Whine less, work more

This guy studied hard. He very quickly became first the best student in the group, then on the stream. But that's not all. In addition to studying, he found time for business.

When I entered the institute, in my group there was a boy from India - Jay. The name seemed strange to us, what kind of “jay” is this? Letter of the English alphabet or "DJ"? But Jay, without offense, in bad Russian and impeccable English, told everyone that Jay means “victory” in Hindi. By the way, his Russian then became very good, literally a year later - the guy obviously had an ability for languages. “We all learned a little something and somehow,” Pushkin said this about me and most of my fellow students. But this is not about Jay. This guy studied hard. He very quickly became first the best student in the group, then on the stream. But that's not all. In addition to studying, he found time for business. His relatives passed from India a wide variety of brass and bronze jewelry, door handles, locks, furniture fittings, and so on. Jay opened a small shop where he sold all these things at a decent profit. It turns out that in his hometown this is the most common business - the production of various trinkets from brass.
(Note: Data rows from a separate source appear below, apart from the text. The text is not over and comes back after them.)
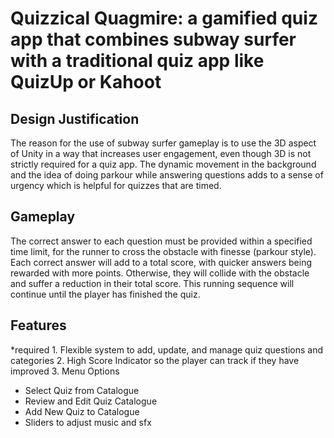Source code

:# Quizzical Quagmire: a gamified quiz app that combines subway surfer with a traditional quiz app like QuizUp or Kahoot

## Design Justification

The reason for the use of subway surfer gameplay is to use the 3D aspect of Unity in a way that increases user engagement, even though 3D is not strictly required for a quiz app. The dynamic movement in the background and the idea of doing parkour while answering questions adds to a sense of urgency which is helpful for quizzes that are timed.

## Gameplay

The correct answer to each question must be provided within a specified time limit, for the runner to cross the obstacle with finesse (parkour style). Each correct answer will add to a total score, with quicker answers being rewarded with more points. Otherwise, they will collide with the obstacle and suffer a reduction in their total score. This running sequence will continue until the player has finished the quiz.

## Features

*required 1. Flexible system to add, update, and manage quiz questions and categories
2. High Score Indicator so the player can track if they have improved
3. Menu Options

- Select Quiz from Catalogue
- Review and Edit Quiz Catalogue
- Add New Quiz to Catalogue
- Sliders to adjust music and sfx
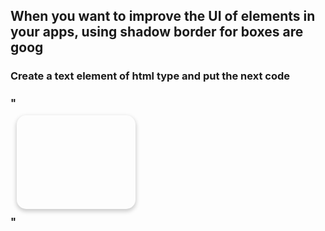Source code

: ## When you want to improve the UI of elements in your apps, using shadow border for boxes are goog

### Create a text element of html type and put the next code

### "<div style='margin:10px;width:190px;height:150px;background-color:#;box-shadow:0 3px 6px 1px  #ccc; border-radius:15px'></div>"
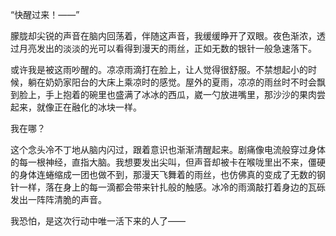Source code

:“快醒过来！——”

朦胧却尖锐的声音在脑内回荡着，伴随这声音，我缓缓睁开了双眼。夜色渐浓，透过月亮发出的淡淡的光可以看得到漫天的雨丝，正如无数的银针一般急速落下。

或许我是被这雨吵醒的。凉凉雨滴打在脸上，让人觉得很舒服。不禁想起小的时候，躺在奶奶家阳台的大床上乘凉时的感觉。屋外的夏雨，凉凉的雨丝时不时会飘到脸上，手上抱着的碗里也盛满了冰冰的西瓜，崴一勺放进嘴里，那沙沙的果肉尝起来，就像正在融化的冰块一样。

我在哪？

这个念头冷不丁地从脑内闪过，跟着意识也渐渐清醒起来。剧痛像电流般穿过身体的每一根神经，直指大脑。我想要发出尖叫，但声音却被卡在喉咙里出不来，僵硬的身体连蜷缩成一团也做不到，那漫天飞舞着的雨丝，也仿佛真的变成了无数的钢针一样，落在身上的每一滴都会带来针扎般的触感。冰冷的雨滴敲打着身边的瓦砾发出一阵阵清脆的声音。

我恐怕，是这次行动中唯一活下来的人了——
Jay was the first in our class to buy a car with his hard-earned money. By the end of his studies, he already had an apartment, and he opened shops selling bronze and brass crafts in several neighboring cities. He graduated from the institute with honors, but refused to return to India, although he was guaranteed an excellent job there, by Indian standards. This is what he told me then: “I was the seventh of nine children, and nine more of my parents died. My parents earned three dollars a day - two dollars for my father and one dollar for my mother. Since childhood, I had to climb the dumps in the suburbs of Calcutta and look for additional food for myself, my brothers and sisters. And from the age of eleven I already worked in the workshop of a coppersmith. And I also studied well, because at that moment I believed that only education would pull me out of poverty. You consider India to be the largest country in the world, but most of the people there live the way I did. Therefore, the opportunity to go to study with you was tantamount to winning the lottery for me. When you complain that you have a bad life in your country, there is no democracy, a crisis, no prospects for the development of business and personality, it becomes ridiculous to me. You don't understand what "no prospects" means. You should try to survive in India.” I often remember his words in difficult life situations.